The birding field trips promise to be good, since migration is really kicking in right now. On my two public bird walks this week, we found a total of 46 species at Park Point and the Western Waterfront Trail, including Yellow-rumped, Palm, and Nashville Warblers, Bonaparte’s Gulls, a Willet, and a beautiful, close-up male Pintail. Dozens of Ruby-crowned Kinglets have been singing and flitting about, and yesterday we saw some hawks and big Blue Jay and flicker flocks moving along Park Point. And even more birds have shown up since then.
Registration for this weekend’s events and field trips will be held at the zoo tomorrow. If you’re there when registration opens at 7, you can make it to the first field trip at 7:30.
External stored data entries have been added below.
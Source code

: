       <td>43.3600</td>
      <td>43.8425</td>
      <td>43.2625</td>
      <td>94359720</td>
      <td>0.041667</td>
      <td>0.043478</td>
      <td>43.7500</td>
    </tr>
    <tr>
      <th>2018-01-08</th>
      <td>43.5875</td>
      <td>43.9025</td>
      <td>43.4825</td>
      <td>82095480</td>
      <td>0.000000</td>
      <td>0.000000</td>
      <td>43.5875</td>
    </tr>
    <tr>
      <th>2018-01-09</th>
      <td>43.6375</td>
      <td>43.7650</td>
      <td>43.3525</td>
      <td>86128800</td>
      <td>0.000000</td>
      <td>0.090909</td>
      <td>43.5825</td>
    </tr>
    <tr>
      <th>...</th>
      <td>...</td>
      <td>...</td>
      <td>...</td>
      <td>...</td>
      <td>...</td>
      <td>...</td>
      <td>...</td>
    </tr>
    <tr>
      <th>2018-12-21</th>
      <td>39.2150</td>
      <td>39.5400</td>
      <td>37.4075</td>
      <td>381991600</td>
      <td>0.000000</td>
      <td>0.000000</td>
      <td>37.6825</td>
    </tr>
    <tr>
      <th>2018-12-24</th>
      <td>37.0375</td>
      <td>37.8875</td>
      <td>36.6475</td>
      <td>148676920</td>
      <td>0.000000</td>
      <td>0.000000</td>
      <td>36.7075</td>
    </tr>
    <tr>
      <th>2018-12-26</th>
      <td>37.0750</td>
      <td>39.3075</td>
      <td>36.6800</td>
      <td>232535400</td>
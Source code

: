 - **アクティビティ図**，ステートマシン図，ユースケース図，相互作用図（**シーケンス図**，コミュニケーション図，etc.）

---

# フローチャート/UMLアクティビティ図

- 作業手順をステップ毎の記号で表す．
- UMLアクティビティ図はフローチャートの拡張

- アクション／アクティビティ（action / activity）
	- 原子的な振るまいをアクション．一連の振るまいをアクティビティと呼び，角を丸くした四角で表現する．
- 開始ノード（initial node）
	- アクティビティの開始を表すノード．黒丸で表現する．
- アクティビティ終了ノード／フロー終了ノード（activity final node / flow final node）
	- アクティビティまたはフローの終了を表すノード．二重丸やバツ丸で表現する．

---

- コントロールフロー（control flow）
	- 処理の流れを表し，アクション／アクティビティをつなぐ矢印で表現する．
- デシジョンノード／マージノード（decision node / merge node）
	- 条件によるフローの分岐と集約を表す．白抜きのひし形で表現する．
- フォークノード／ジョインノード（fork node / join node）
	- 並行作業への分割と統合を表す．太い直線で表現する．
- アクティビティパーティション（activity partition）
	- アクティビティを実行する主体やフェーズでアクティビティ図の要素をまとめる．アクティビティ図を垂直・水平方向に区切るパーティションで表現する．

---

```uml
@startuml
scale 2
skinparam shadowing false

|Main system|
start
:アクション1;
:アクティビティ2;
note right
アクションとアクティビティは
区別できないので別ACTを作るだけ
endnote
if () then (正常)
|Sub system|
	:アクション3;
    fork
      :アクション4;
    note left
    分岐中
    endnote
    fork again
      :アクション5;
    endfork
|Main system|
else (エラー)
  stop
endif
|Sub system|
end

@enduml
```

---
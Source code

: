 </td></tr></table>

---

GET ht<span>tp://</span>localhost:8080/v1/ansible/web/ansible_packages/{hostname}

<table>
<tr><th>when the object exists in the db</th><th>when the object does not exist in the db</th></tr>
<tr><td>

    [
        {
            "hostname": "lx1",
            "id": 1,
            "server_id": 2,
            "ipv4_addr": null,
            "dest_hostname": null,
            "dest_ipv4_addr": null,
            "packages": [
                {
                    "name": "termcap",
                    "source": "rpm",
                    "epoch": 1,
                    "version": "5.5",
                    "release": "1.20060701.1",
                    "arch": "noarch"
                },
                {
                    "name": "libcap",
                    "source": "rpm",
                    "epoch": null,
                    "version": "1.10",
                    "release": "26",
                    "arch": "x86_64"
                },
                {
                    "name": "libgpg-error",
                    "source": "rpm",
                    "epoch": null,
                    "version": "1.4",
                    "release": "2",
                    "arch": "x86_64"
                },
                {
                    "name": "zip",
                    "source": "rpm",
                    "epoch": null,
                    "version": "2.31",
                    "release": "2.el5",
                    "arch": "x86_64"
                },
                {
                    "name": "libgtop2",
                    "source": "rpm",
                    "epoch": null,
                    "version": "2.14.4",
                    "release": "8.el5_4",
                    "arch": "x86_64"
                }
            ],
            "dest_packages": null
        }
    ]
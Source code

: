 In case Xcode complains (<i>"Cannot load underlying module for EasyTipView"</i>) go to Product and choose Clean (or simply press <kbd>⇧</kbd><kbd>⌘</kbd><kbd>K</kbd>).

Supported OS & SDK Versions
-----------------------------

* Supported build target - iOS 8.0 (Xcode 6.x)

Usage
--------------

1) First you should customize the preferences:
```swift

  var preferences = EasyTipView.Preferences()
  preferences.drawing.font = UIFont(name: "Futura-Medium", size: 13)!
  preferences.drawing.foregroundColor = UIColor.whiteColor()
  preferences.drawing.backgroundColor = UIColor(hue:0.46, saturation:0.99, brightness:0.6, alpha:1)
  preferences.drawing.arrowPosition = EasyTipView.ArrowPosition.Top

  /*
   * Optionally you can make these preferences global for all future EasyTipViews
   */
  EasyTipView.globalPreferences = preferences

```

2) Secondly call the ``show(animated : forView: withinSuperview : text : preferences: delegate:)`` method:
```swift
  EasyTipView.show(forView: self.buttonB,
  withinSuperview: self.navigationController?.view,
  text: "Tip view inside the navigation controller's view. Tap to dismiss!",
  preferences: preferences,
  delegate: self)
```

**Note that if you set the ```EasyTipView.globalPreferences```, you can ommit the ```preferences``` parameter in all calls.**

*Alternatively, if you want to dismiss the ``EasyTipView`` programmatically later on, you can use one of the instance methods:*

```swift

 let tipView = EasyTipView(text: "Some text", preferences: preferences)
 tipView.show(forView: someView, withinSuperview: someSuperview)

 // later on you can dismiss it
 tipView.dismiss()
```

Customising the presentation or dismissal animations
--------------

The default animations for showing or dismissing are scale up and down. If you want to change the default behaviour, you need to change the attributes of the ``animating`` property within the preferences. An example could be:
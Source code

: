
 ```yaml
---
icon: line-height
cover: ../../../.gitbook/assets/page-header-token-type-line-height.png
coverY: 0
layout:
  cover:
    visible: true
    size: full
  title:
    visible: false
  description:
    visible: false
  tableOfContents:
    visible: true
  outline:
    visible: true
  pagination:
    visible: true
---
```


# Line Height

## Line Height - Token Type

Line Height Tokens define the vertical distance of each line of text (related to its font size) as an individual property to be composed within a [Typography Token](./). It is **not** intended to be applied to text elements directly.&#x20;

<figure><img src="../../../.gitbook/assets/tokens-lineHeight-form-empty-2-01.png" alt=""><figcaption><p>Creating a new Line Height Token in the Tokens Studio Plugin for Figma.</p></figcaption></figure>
Of course, you don’t need to attend a birding festival to see good birds this weekend. If you haven’t done so already, this is the time to get your hummingbird and oriole feeders out. And any time you notice chickadees in your yard, look through your tree branches for any warblers hanging out with them. Warblers are the new kids on the block during migration, and to help them find the best feeding places and notice where the predators are, they follow chickadees around. Birders of a feather may flock together at birding festivals, but most warblers prefer to flock with other species. Whoever you’re flocking with this weekend, take at least a little while to enjoy this beautiful and ephemeral spectacle.